What you have to do: Reproduce the entries shown below only from the line with "- The request must" down to the line with "- The grid agreement", keeping both end lines and copying each one exactly.

Data for the task Start Marker

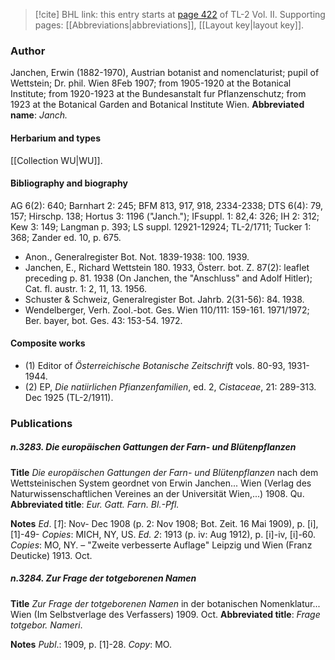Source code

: > [!cite] BHL link: this entry starts at [page 422](https://www.biodiversitylibrary.org/page/33068664) of TL-2 Vol. II.
> Supporting pages: [[Abbreviations|abbreviations]], [[Layout key|layout key]].

### Author

Janchen, Erwin (1882-1970), Austrian botanist and nomenclaturist; pupil of Wettstein; Dr. phil. Wien 8Feb 1907; from 1905-1920 at the Botanical Institute; from 1920-1923 at the Bundesanstalt fur Pflanzenschutz; from 1923 at the Botanical Garden and Botanical Institute Wien.
**Abbreviated name**: *Janch.*

#### Herbarium and types

[[Collection WU|WU]].

#### Bibliography and biography

AG 6(2): 640; Barnhart 2: 245; BFM 813, 917, 918, 2334-2338; DTS 6(4): 79, 157; Hirschp. 138; Hortus 3: 1196 ("Janch."); IFsuppl. 1: 82,4: 326; IH 2: 312; Kew 3: 149; Langman p. 393; LS suppl. 12921-12924; TL-2/1711; Tucker 1: 368; Zander ed. 10, p. 675.
- Anon., Generalregister Bot. Not. 1839-1938: 100. 1939.
- Janchen, E., Richard Wettstein 180. 1933, Österr. bot. Z. 87(2): leaflet preceding p. 81. 1938 (On Janchen, the "Anschluss" and Adolf Hitler); Cat. fl. austr. 1: 2, 11, 13. 1956.
- Schuster & Schweiz, Generalregister Bot. Jahrb. 2(31-56): 84. 1938.
- Wendelberger, Verh. Zool.-bot. Ges. Wien 110/111: 159-161. 1971/1972; Ber. bayer, bot. Ges. 43: 153-54. 1972.

#### Composite works

- (1) Editor of *Österreichische Botanische Zeitschrift* vols. 80-93, 1931-1944.
- (2) EP, *Die natiirlichen Pfianzenfamilien*, ed. 2, *Cistaceae*, 21: 289-313. Dec 1925 (TL-2/1911).

### Publications

##### n.3283. Die europäischen Gattungen der Farn- und Blütenpflanzen

**Title**
*Die europäischen Gattungen der Farn- und Blütenpflanzen* nach dem Wettsteinischen System geordnet von Erwin Janchen... Wien (Verlag des Naturwissenschaftlichen Vereines an der Universität Wien,...) 1908. Qu.
**Abbreviated title**: *Eur. Gatt. Farn. Bl.-Pfl.*

**Notes**
*Ed*. \[*1*\]: Nov- Dec 1908 (p. 2: Nov 1908; Bot. Zeit. 16 Mai 1909), p. \[i\], \[1\]-49- *Copies*: MICH, NY, US.
*Ed. 2*: 1913 (p. iv: Aug 1912), p. \[i\]-iv, \[i\]-60. *Copies*: MO, NY. – "Zweite verbesserte Auflage" Leipzig und Wien (Franz Deuticke) 1913. Oct.

##### n.3284. Zur Frage der totgeborenen Namen

**Title**
*Zur Frage der totgeborenen Namen* in der botanischen Nomenklatur... Wien (Im Selbstverlage des Verfassers) 1909. Oct.
**Abbreviated title**: *Frage totgebor. Nameri*.

**Notes**
*Publ*.: 1909, p. \[1\]-28. *Copy*: MO.

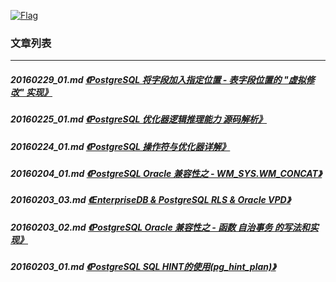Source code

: <a rel=nofollow href=http://info.flagcounter.com/h9V1  ><img src=http://s03.flagcounter.com/count/h9V1/bg_FFFFFF/txt_000000/border_CCCCCC/columns_2/maxflags_12/viewers_0/labels_0/pageviews_0/flags_0/  alt=Flag Counter  border=0  ></a>
### 文章列表  
----  
##### 20160229_01.md   [《PostgreSQL 将字段加入指定位置 - 表字段位置的 "虚拟修改" 实现》](20160229_01.md)  
##### 20160225_01.md   [《PostgreSQL 优化器逻辑推理能力 源码解析》](20160225_01.md)  
##### 20160224_01.md   [《PostgreSQL 操作符与优化器详解》](20160224_01.md)  
##### 20160204_01.md   [《PostgreSQL Oracle 兼容性之 - WM_SYS.WM_CONCAT》](20160204_01.md)  
##### 20160203_03.md   [《EnterpriseDB & PostgreSQL RLS & Oracle VPD》](20160203_03.md)  
##### 20160203_02.md   [《PostgreSQL Oracle 兼容性之 - 函数 自治事务 的写法和实现》](20160203_02.md)  
##### 20160203_01.md   [《PostgreSQL SQL HINT的使用(pg_hint_plan)》](20160203_01.md)  
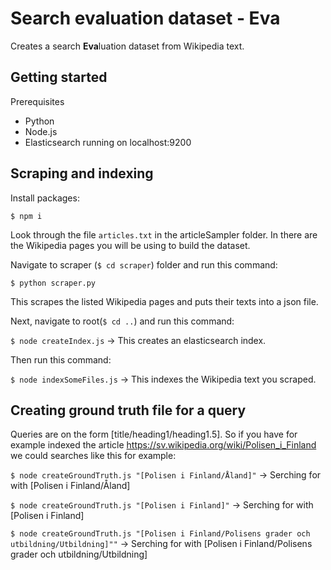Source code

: # Search evaluation dataset - Eva

Creates a search **Eva**luation dataset from Wikipedia text.

## Getting started

Prerequisites

- Python
- Node.js
- Elasticsearch running on localhost:9200

## Scraping and indexing

Install packages:

`$ npm i`

Look through the file `articles.txt` in the articleSampler folder. In there are the Wikipedia pages you will be using to build the dataset.

Navigate to scraper (`$ cd scraper`) folder and run this command:

`$ python scraper.py`

This scrapes the listed Wikipedia pages and puts their texts into a json file.

Next, navigate to root(`$ cd ..`) and run this command:

`$ node createIndex.js` -> This creates an elasticsearch index.

Then run this command:

`$ node indexSomeFiles.js` -> This indexes the Wikipedia text you scraped.

## Creating ground truth file for a query

Queries are on the form \[title/heading1/heading1.5\].
So if you have for example indexed the article https://sv.wikipedia.org/wiki/Polisen_i_Finland we could searches like this for example:

`$ node createGroundTruth.js "[Polisen i Finland/Åland]"` -> Serching for with [Polisen i Finland/Åland]

`$ node createGroundTruth.js "[Polisen i Finland]"` -> Serching for with [Polisen i Finland]

`$ node createGroundTruth.js "[Polisen i Finland/Polisens grader och utbildning/Utbildning]""` -> Serching for with [Polisen i Finland/Polisens grader och utbildning/Utbildning]
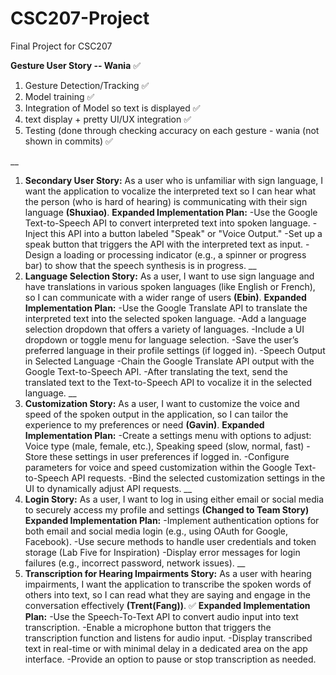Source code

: # CSC207-Project
Final Project for CSC207

**Gesture User Story -- Wania** ✅
1. Gesture Detection/Tracking ✅
2. Model training ✅
3. Integration of Model so text is displayed ✅
4. text display + pretty UI/UX integration ✅
5. Testing (done through checking accuracy on each gesture - wania (not shown in commits) ✅

__
1. **Secondary User Story:** As a user who is unfamiliar with sign language, I want the application to vocalize the interpreted text so I can hear what the person (who is hard of hearing) is communicating with their sign language **(Shuxiao)**.
**Expanded Implementation Plan:**
-Use the Google Text-to-Speech API to convert interpreted text into spoken language.
-Inject this API into a button labeled "Speak" or "Voice Output."
-Set up a speak button that triggers the API with the interpreted text as input.
-Design a loading or processing indicator (e.g., a spinner or progress bar) to show that the speech synthesis is in progress.
__
2. **Language Selection Story:** As a user, I want to use sign language and have translations in various spoken languages (like English or French), so I can communicate with a wider range of users **(Ebin)**.
**Expanded Implementation Plan:**
-Use the Google Translate API to translate the interpreted text into the selected spoken language.
-Add a language selection dropdown that offers a variety of languages.
-Include a UI dropdown or toggle menu for language selection.
-Save the user’s preferred language in their profile settings (if logged in).
-Speech Output in Selected Language
-Chain the Google Translate API output with the Google Text-to-Speech API.
-After translating the text, send the translated text to the Text-to-Speech API to vocalize it in the selected language.
__
3. **Customization Story:** As a user, I want to customize the voice and speed of the spoken output in the application, so I can tailor the experience to my preferences or need **(Gavin)**.
**Expanded Implementation Plan:**
-Create a settings menu with options to adjust: Voice type (male, female, etc.), Speaking speed (slow, normal, fast)
-Store these settings in user preferences if logged in.
-Configure parameters for voice and speed customization within the Google Text-to-Speech API requests.
-Bind the selected customization settings in the UI to dynamically adjust API requests.
__
4. **Login Story:** As a user, I want to log in using either email or social media to securely access my profile and settings **(Changed to Team Story)**
**Expanded Implementation Plan:**
-Implement authentication options for both email and social media login (e.g., using OAuth for Google, Facebook).
-Use secure methods to handle user credentials and token storage (Lab Five for Inspiration)
-Display error messages for login failures (e.g., incorrect password, network issues).
__
5. **Transcription for Hearing Impairments Story:** As a user with hearing impairments, I want the application to transcribe the spoken words of others into text, so I can read what they are saying and engage in the conversation effectively **(Trent(Fang))**. ✅
**Expanded Implementation Plan:**
-Use the Speech-To-Text API to convert audio input into text transcription.
-Enable a microphone button that triggers the transcription function and listens for audio input.
-Display transcribed text in real-time or with minimal delay in a dedicated area on the app interface.
-Provide an option to pause or stop transcription as needed.
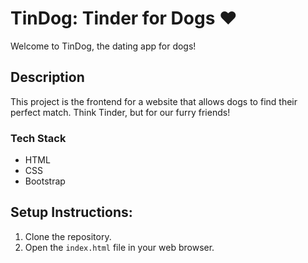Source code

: # TinDog: Tinder for Dogs ❤️
Welcome to TinDog, the dating app for dogs!

## Description
This project is the frontend for a website that allows dogs to find their perfect match.  Think Tinder, but for our furry friends!
### Tech Stack

* HTML
* CSS
* Bootstrap

## Setup Instructions:
1. Clone the repository.
2. Open the `index.html` file in your web browser.

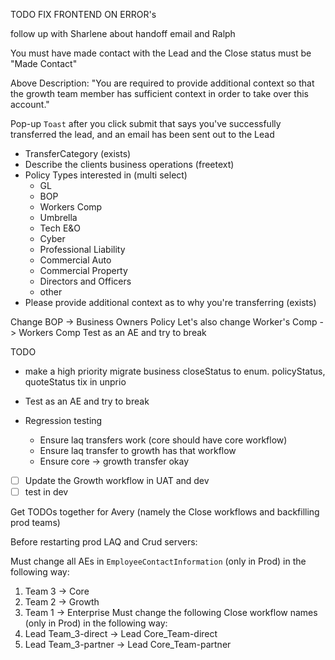 TODO 
FIX FRONTEND ON ERROR's

follow up with Sharlene about handoff email and Ralph

You must have made contact with the Lead and the Close status must be "Made Contact"

Above Description: 
"You are required to provide additional context so that the growth team member has sufficient context in order to take over this account."

Pop-up `Toast` after you click submit that says you've successfully transferred the lead, and an email has been sent out to the Lead

- TransferCategory (exists)
- Describe the clients business operations (freetext)
- Policy Types interested in (multi select)
	- GL
	- BOP
	- Workers Comp
	- Umbrella
	- Tech E&O
	- Cyber
	- Professional Liability
	- Commercial Auto
	- Commercial Property
	- Directors and Officers
	- other
- Please provide additional context as to why you're transferring (exists)


Change BOP -> Business Owners Policy
Let's also change Worker's Comp -> Workers Comp
Test as an AE and try to break

TODO
- make a high priority migrate business closeStatus to enum. policyStatus, quoteStatus tix in unprio
- Test as an AE and try to break

- Regression testing
	- Ensure laq transfers work (core should have core workflow)
	- Ensure laq transfer to growth has that workflow
	- Ensure core -> growth transfer okay


- [ ] Update the Growth workflow in UAT and dev
- [ ] test in dev

Get TODOs together for Avery (namely the Close workflows and backfilling prod teams)


Before restarting prod LAQ and Crud servers:

Must change all AEs in `EmployeeContactInformation` (only in Prod) in the following way:
1. Team 3 -> Core
2. Team 2 -> Growth
3. Team 1 -> Enterprise
Must change the following Close workflow names (only in Prod) in the following way:
1. Lead Team_3-direct -> Lead Core_Team-direct
2. Lead Team_3-partner -> Lead Core_Team-partner
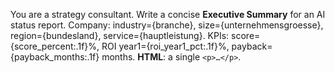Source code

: <!-- File: prompts/executive_summary_en.md -->
You are a strategy consultant. Write a concise **Executive Summary** for an AI status report.
Company: industry={branche}, size={unternehmensgroesse}, region={bundesland}, service={hauptleistung}.
KPIs: score={score_percent:.1f}%, ROI year1={roi_year1_pct:.1f}%, payback={payback_months:.1f} months.
**HTML**: a single `<p>…</p>`.
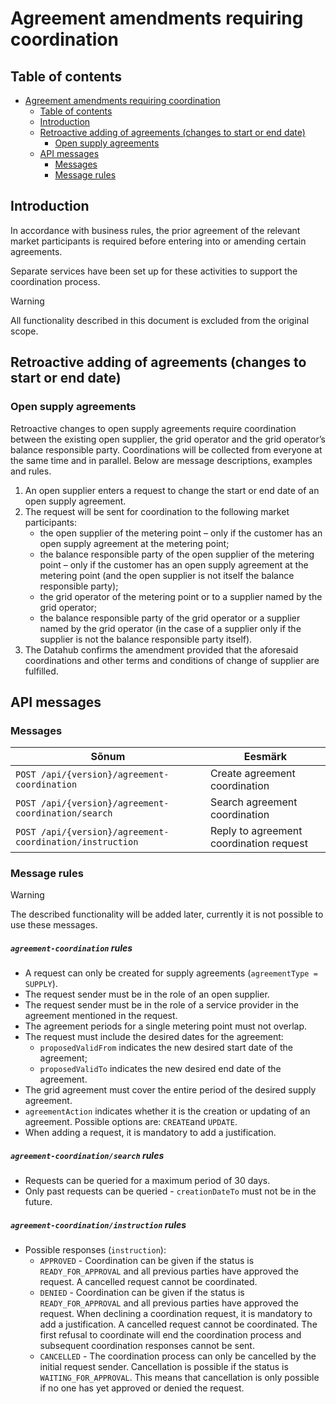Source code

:﻿# Agreement amendments requiring coordination

## Table of contents

- [Agreement amendments requiring coordination](#agreement-amendments-requiring-coordination)
  - [Table of contents](#table-of-contents)
  - [Introduction](#introduction)
  - [Retroactive adding of agreements (changes to start or end date)](#retroactive-adding-of-agreements-changes-to-start-or-end-date)
    - [Open supply agreements](#open-supply-agreements)
  - [API messages](#api-messages)
    - [Messages](#messages)
    - [Message rules](#message-rules)

## Introduction

In accordance with business rules, the prior agreement of the relevant market participants is required before entering into or amending certain agreements.

Separate services have been set up for these activities to support the coordination process.

> [!WARNING] 
> All functionality described in this document is excluded from the original scope.

## Retroactive adding of agreements (changes to start or end date)

### Open supply agreements

Retroactive changes to open supply agreements require coordination between the existing open supplier, the grid operator and the grid operator’s balance responsible party. Coordinations will be collected from everyone at the same time and in parallel. Below are message descriptions, examples and rules.

1. An open supplier enters a request to change the start or end date of an open supply agreement.
2. The request will be sent for coordination to the following market participants:
   - the open supplier of the metering point – only if the customer has an open supply agreement at the metering point;
   - the balance responsible party of the open supplier of the metering point – only if the customer has an open supply agreement at the metering point (and the open supplier is not itself the balance responsible party);
   - the grid operator of the metering point or to a supplier named by the grid operator;
   - the balance responsible party of the grid operator or a supplier named by the grid operator (in the case of a supplier only if the supplier is not the balance responsible party itself).
3. The Datahub confirms the amendment provided that the aforesaid coordinations and other terms and conditions of change of supplier are fulfilled.

## API messages

### Messages

| Sõnum                                                    | Eesmärk                                 |
|----------------------------------------------------------|-----------------------------------------|
| `POST /api/{version}/agreement-coordination`             | Create agreement coordination           |
| `POST /api/{version}/agreement-coordination/search`      | Search agreement coordination           |
| `POST /api/{version}/agreement-coordination/instruction` | Reply to agreement coordination request |

### Message rules

> [!WARNING] 
> The described functionality will be added later, currently it is not possible to use these messages.

##### `agreement-coordination` rules

- A request can only be created for supply agreements (`agreementType = SUPPLY`).
- The request sender must be in the role of an open supplier.
- The request sender must be in the role of a service provider in the agreement mentioned in the request.
- The agreement periods for a single metering point must not overlap.
- The request must include the desired dates for the agreement:
  - `proposedValidFrom` indicates the new desired start date of the agreement;
  - `proposedValidTo` indicates the new desired end date of the agreement.
- The grid agreement must cover the entire period of the desired supply agreement.
- `agreementAction` indicates whether it is the creation or updating of an agreement. Possible options are: `CREATE`and `UPDATE`.
- When adding a request, it is mandatory to add a justification.

##### `agreement-coordination/search` rules

- Requests can be queried for a maximum period of 30 days.
- Only past requests can be queried - `creationDateTo` must not be in the future.

##### `agreement-coordination/instruction` rules

- Possible responses (`instruction`):
  - `APPROVED` - Coordination can be given if the status is `READY_FOR_APPROVAL` and all previous parties have approved the request. A cancelled request cannot be coordinated.
  - `DENIED` - Coordination can be given if the status is `READY_FOR_APPROVAL` and all previous parties have approved the request. When declining a coordination request, it is mandatory to add a justification. A cancelled request cannot be coordinated. The first refusal to coordinate will end the coordination process and subsequent coordination responses cannot be sent.
  - `CANCELLED` -  The coordination process can only be cancelled by the initial request sender. Cancellation is possible if the status is `WAITING_FOR_APPROVAL`. This means that cancellation is only possible if no one has yet approved or denied the request.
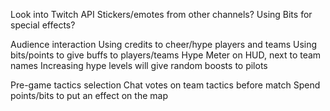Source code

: Look into Twitch API
Stickers/emotes from other channels?
Using Bits for special effects?

Audience interaction
Using credits to cheer/hype players and teams
Using bits/points to give buffs to players/teams
Hype Meter on HUD, next to team names
Increasing hype levels will give random boosts to pilots

Pre-game tactics selection
Chat votes on team tactics before match
Spend points/bits to put an effect on the map
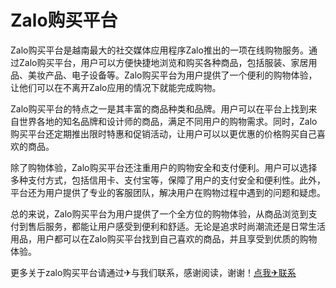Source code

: # Zalo购买平台

Zalo购买平台是越南最大的社交媒体应用程序Zalo推出的一项在线购物服务。通过Zalo购买平台，用户可以方便快捷地浏览和购买各种商品，包括服装、家居用品、美妆产品、电子设备等。Zalo购买平台为用户提供了一个便利的购物体验，让他们可以在不离开Zalo应用的情况下就能完成购物。

Zalo购买平台的特点之一是其丰富的商品种类和品牌。用户可以在平台上找到来自世界各地的知名品牌和设计师的商品，满足不同用户的购物需求。同时，Zalo购买平台还定期推出限时特惠和促销活动，让用户可以以更优惠的价格购买自己喜欢的商品。

除了购物体验，Zalo购买平台还注重用户的购物安全和支付便利。用户可以选择多种支付方式，包括信用卡、支付宝等，保障了用户的支付安全和便利性。此外，平台还为用户提供了专业的客服团队，解决用户在购物过程中遇到的问题和疑虑。

总的来说，Zalo购买平台为用户提供了一个全方位的购物体验，从商品浏览到支付到售后服务，都能让用户感受到便利和舒适。无论是追求时尚潮流还是日常生活用品，用户都可以在Zalo购买平台找到自己喜欢的商品，并且享受到优质的购物体验。

更多关于zalo购买平台请通过✈与我们联系，感谢阅读，谢谢！[点我✈联系](https://add.k02.cc)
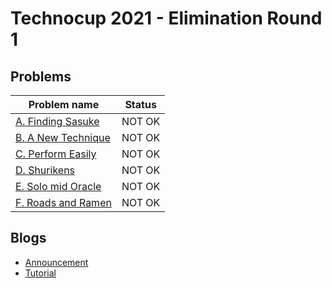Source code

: # Technocup 2021 - Elimination Round 1

## Problems

|Problem name|Status|
|------------|---------|
| [A. Finding Sasuke](problems/A._Finding_Sasuke.md)|NOT OK|
| [B. A New Technique](problems/B._A_New_Technique.md)|NOT OK|
| [C. Perform Easily](problems/C._Perform_Easily.md)|NOT OK|
| [D. Shurikens](problems/D._Shurikens.md)|NOT OK|
| [E. Solo mid Oracle](problems/E._Solo_mid_Oracle.md)|NOT OK|
| [F. Roads and Ramen](problems/F._Roads_and_Ramen.md)|NOT OK|
## Blogs

- [Announcement](blogs/Announcement.md)
- [Tutorial](blogs/Tutorial.md)
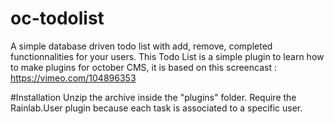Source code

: # oc-todolist
A simple database driven todo list with add, remove, completed functionnalities for your users. 
This Todo List is a simple plugin to learn how to make plugins for october CMS, 
it is based on this screencast : https://vimeo.com/104896353

#Installation
Unzip the archive inside the "plugins" folder.
Require the Rainlab.User plugin because each task is associated to a specific user.
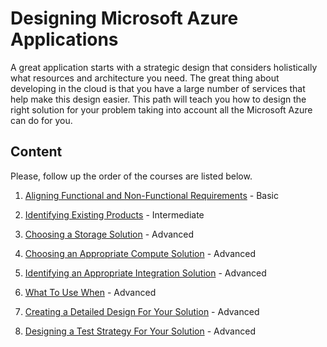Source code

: # Designing Microsoft Azure Applications
A great application starts with a strategic design that considers holistically what resources and architecture you need. The great thing about developing in the cloud is that you have a large number of services that help make this design easier. This path will teach you how to design the right solution for your problem taking into account all the Microsoft Azure can do for you.

## Content

Please, follow up the order of the courses are listed below.

1. [Aligning Functional and Non-Functional Requirements](https://app.pluralsight.com/library/courses/microsoft-azure-functional-non-functional-requirements-aligning) - Basic

2. [Identifying Existing Products](https://app.pluralsight.com/library/courses/microsoft-azure-existing-products-services-technologies-identify) - Intermediate

3. [Choosing a Storage Solution](https://app.pluralsight.com/library/courses/microsoft-azure-storage-solution-choosing) - Advanced

4. [Choosing an Appropriate Compute Solution](https://app.pluralsight.com/library/courses/microsoft-azure-appropriate-compute-solution-choosing) - Advanced

5. [Identifying an Appropriate Integration Solution](https://app.pluralsight.com/library/courses/microsoft-azure-appropriate-integration-solution-identifying) - Advanced

6. [What To Use When](https://app.pluralsight.com/library/courses/microsoft-azure-developers-what-to-use) - Advanced

7. [Creating a Detailed Design For Your Solution](https://app.pluralsight.com/library/courses/microsoft-azure-solution-detailed-design-creating) - Advanced

8. [Designing a Test Strategy For Your Solution](https://app.pluralsight.com/library/courses/microsoft-azure-test-strategy-designing) - Advanced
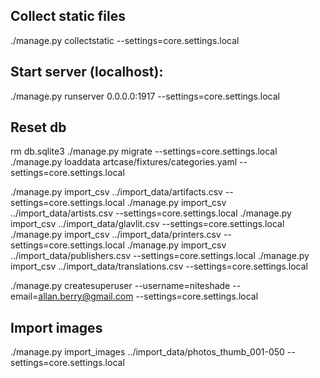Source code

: Collect static files
---

./manage.py collectstatic --settings=core.settings.local


Start server (localhost):
---

./manage.py runserver 0.0.0.0:1917 --settings=core.settings.local


Reset db
---

rm db.sqlite3
./manage.py migrate --settings=core.settings.local
./manage.py loaddata artcase/fixtures/categories.yaml --settings=core.settings.local

./manage.py import_csv ../import_data/artifacts.csv --settings=core.settings.local
./manage.py import_csv ../import_data/artists.csv --settings=core.settings.local
./manage.py import_csv ../import_data/glavlit.csv --settings=core.settings.local
./manage.py import_csv ../import_data/printers.csv --settings=core.settings.local
./manage.py import_csv ../import_data/publishers.csv --settings=core.settings.local
./manage.py import_csv ../import_data/translations.csv --settings=core.settings.local

./manage.py createsuperuser --username=niteshade --email=allan.berry@gmail.com --settings=core.settings.local


Import images
---

./manage.py import_images ../import_data/photos_thumb_001-050 --settings=core.settings.local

Data for the task End Marker

Final answer:
- The request must include the desired dates for the agreement:
  - `proposedValidFrom` indicates the new desired start date of the agreement;
  - `proposedValidTo` indicates the new desired end date of the agreement.
- The grid agreement must cover the entire period of the desired supply agreement.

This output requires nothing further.